(YOUR ASSIGNMENT): Your answer is the lines below, exactly, from the one that contains "Metsänreunoiltammehanpa" through the one that contains "Metsänreunoiltammekokin", both included.

(Extracted data entries):
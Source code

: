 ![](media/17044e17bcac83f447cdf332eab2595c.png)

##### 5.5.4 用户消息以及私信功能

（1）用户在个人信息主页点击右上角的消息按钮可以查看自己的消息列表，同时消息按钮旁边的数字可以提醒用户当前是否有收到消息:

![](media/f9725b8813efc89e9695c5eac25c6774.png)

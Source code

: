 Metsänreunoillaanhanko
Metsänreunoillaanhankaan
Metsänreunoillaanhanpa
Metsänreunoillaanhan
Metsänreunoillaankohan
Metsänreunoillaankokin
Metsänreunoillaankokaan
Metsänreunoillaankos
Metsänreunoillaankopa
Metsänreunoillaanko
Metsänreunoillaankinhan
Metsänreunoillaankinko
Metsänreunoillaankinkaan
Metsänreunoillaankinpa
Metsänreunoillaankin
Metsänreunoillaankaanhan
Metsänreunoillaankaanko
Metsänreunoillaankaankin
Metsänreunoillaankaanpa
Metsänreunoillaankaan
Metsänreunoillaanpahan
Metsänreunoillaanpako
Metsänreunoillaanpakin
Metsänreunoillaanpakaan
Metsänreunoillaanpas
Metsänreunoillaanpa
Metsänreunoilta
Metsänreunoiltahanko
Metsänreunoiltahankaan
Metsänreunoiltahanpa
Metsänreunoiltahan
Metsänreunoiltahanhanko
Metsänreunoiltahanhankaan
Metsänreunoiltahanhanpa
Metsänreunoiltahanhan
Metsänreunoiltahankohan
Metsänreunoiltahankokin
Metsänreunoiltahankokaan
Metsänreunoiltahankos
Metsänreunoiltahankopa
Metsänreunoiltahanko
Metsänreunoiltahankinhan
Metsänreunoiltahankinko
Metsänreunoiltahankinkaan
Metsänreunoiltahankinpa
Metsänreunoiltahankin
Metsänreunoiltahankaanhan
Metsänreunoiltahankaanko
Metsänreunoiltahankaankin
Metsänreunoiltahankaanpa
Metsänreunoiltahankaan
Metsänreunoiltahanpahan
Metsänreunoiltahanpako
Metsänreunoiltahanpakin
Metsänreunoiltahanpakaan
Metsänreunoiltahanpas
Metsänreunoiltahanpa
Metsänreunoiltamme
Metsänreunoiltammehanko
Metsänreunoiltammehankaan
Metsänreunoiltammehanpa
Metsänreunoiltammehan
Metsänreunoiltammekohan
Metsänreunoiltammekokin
--
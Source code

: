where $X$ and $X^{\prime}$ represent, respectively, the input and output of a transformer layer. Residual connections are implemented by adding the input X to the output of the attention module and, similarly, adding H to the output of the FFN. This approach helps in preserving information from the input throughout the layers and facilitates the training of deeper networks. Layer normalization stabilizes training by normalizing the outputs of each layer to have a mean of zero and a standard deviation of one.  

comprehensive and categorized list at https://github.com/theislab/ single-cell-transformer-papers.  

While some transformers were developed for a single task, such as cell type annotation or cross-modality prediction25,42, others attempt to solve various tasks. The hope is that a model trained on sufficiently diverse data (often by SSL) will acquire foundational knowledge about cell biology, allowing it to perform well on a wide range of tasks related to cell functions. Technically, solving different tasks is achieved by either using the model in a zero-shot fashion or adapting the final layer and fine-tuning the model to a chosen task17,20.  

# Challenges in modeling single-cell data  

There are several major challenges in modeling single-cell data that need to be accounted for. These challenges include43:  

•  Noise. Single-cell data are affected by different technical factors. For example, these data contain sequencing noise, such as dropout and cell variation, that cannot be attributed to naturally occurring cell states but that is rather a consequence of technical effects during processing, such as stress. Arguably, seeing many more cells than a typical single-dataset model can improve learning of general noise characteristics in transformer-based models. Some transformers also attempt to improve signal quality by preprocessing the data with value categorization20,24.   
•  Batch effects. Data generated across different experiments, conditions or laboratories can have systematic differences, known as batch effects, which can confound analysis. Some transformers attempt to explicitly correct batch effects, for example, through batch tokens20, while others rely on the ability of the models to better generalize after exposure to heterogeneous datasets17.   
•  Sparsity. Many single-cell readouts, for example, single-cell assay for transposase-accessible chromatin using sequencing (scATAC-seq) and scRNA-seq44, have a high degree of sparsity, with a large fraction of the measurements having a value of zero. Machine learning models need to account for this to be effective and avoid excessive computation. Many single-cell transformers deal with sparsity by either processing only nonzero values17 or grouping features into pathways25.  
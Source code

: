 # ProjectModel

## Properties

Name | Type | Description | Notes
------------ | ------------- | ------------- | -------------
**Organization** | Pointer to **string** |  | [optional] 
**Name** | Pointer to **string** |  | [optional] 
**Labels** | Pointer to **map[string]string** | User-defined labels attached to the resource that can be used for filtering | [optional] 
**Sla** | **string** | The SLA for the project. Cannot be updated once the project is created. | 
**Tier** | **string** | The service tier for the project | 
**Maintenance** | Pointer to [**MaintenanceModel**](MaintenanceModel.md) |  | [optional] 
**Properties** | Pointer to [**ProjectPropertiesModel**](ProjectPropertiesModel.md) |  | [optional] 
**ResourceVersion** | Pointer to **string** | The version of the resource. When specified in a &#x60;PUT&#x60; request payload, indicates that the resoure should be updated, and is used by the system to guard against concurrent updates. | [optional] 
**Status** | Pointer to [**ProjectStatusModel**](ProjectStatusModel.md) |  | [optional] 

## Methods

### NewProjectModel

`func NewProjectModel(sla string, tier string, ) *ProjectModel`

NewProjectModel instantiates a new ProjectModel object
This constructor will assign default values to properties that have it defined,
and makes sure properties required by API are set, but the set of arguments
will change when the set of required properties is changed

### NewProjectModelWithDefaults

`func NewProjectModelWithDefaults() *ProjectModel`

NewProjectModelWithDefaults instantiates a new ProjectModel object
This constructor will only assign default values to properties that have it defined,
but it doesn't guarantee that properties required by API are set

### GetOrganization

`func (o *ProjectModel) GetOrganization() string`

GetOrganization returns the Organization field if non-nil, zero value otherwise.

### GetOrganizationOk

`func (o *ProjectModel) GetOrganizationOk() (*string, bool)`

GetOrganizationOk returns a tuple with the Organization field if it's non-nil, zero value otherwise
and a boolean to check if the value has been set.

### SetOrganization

(EXERCISE RESPONSE):
Metsänreunoiltammehanpa
Metsänreunoiltammehan
Metsänreunoiltammekohan
Metsänreunoiltammekokin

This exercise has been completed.